CT findings before the debridement; A) showed the retroperitoneal abscess. B) showed the normal external iliac artery.

Figure 4

Postoperative appearance; debridement for retroperitoneal abscess.

Figure 5

CT findings of the pelvis; CT showed the pseudoaneurysm of external iliac artery.

Figure 6

Postoperative appearance (bypass surgery); the arrow showed the great saphenous vein.
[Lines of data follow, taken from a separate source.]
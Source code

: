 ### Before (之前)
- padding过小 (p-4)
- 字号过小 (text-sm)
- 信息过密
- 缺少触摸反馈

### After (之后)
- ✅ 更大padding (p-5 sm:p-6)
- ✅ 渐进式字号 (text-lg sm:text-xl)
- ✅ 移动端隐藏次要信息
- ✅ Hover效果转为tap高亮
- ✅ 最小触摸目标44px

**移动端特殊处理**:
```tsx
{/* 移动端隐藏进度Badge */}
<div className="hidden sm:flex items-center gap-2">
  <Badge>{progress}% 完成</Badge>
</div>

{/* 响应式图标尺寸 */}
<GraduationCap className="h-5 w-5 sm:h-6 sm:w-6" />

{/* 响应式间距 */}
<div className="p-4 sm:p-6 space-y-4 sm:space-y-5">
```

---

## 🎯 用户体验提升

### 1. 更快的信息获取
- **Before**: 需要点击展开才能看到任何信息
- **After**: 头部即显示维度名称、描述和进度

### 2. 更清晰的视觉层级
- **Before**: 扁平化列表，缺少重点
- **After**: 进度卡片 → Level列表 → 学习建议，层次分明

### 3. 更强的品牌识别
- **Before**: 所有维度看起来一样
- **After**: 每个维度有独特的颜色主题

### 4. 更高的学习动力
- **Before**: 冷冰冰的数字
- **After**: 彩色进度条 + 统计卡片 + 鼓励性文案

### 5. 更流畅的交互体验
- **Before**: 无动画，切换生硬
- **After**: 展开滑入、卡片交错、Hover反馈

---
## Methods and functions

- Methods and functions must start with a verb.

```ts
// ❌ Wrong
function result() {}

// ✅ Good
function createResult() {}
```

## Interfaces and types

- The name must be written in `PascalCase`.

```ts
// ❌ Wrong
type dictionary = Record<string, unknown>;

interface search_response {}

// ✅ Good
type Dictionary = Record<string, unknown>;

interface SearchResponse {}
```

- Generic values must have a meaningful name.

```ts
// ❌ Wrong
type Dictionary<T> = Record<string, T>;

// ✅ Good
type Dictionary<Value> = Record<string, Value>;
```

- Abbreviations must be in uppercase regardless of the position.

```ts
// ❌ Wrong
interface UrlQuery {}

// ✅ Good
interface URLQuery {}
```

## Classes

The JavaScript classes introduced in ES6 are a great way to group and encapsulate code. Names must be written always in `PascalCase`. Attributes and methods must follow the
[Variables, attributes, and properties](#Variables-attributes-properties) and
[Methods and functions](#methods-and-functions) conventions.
Preoperative CT findings of the pelvis; CT showed the invasive bladder cancer (clinical stage T3a) and the normal external iliac artery. Appearance of right inguinal region; redness and swelling were recognized. CT findings before the debridement; A) showed the retroperitoneal abscess. B) showed the normal external iliac artery. Postoperative appearance; debridement for retroperitoneal abscess. CT findings of the pelvis; CT showed the pseudoaneurysm of external iliac artery. Postoperative appearance (bypass surgery); the arrow showed the great saphenous vein.

Discussion

Pseudoaneurysms are a result of damage to the vascular wall due to factors such as trauma, tumor, infection, vasculitis, atherosclerosis, or iatrogenic injury [1]. The iliac artery is a rare site of the onset, accounting for 3 to 18% of all cases. Pelvic surgery rarely results in formation or rupture of iliac artery pseudoaneurysms, and the frequency is unknown [2,3]. Simon et al. have only reported one case of pseudoaneurysm formation in the common iliac artery associated with open radical cystectomy [4]. Vascular injury is rare in laparoscopic cystectomy, with a rate of 0 to 3.7% [5-7]. Rapid revascularization is usually required since pseudoaneurysm rupture causes shock due to heavy bleeding. Endovascular interventions include surgical revascularization (vascular grafts and autologous vessels), and more recently, stent grafts. Ricciardi et al. reported a case of external iliac artery pseudoaneurysm rupture following pelvic lymphadenectomy for cervical cancer [2]. They performed endovascular intervention using a covered stent, and advocate their use as first-line treatment in these kinds of cases, as it is possible to achieve faster control of bleeding than with surgical techniques. The present case was an infectious pseudoaneurysm that spread from a retroperitoneal abscess, and thus foreign objects should not be left within the body. At the time of debridement, Staphylococcus epidermides was detected in a subcutaneous pus swab and MRSA was detected from a retroperitoneal pus swab. Therefore, we conducted revascularization using an autologous graft from the great saphenous vein without a covered stent or vascular graft. In this case, the factors leading to pseudoaneurysm rupture were thought to be the spread of infection from the retroperitoneal abscess and the weakening of the vascular wall associated with the lymphadenectomy. The factors that triggered the formation of the retroperitoneal abscess are unclear. We suggest that the cause of pseudoaneurysm formation was microscopic injury of the external iliac artery which was not detected during surgery. Furthermore, the vascular wall became brittle due to MRSA infection, ultimately leading to rupture.

Conclusions

External iliac artery pseudoaneurysms are rare complications of laparoscopic radical cystectomy with pelvic lymphadenectomy. When recognized and treated promptly, good long-term functional outcomes can be achieved.

Consent

Written informed consent was obtained from the patient for publication of this case report and any accompanying images. A copy of the written consent is available for review by the Editor-in-Chief of this journal.

Abbreviations

POD: Postoperative days; CT: Computed tomography; BMI: Body mass index; MRSA: Methicillin-resistant Staphylococcus aureus.

Competing interests

The authors declare that they have no competing interests.

Authors’ contributions

SH performed the majority of this study and drafted the manuscript. RS and TS surveyed the literature. KM and HM critically revised the manuscript. YS, FS, and HM participated in the design and interpretation of this study under supervision. All authors read and approved the final manuscript.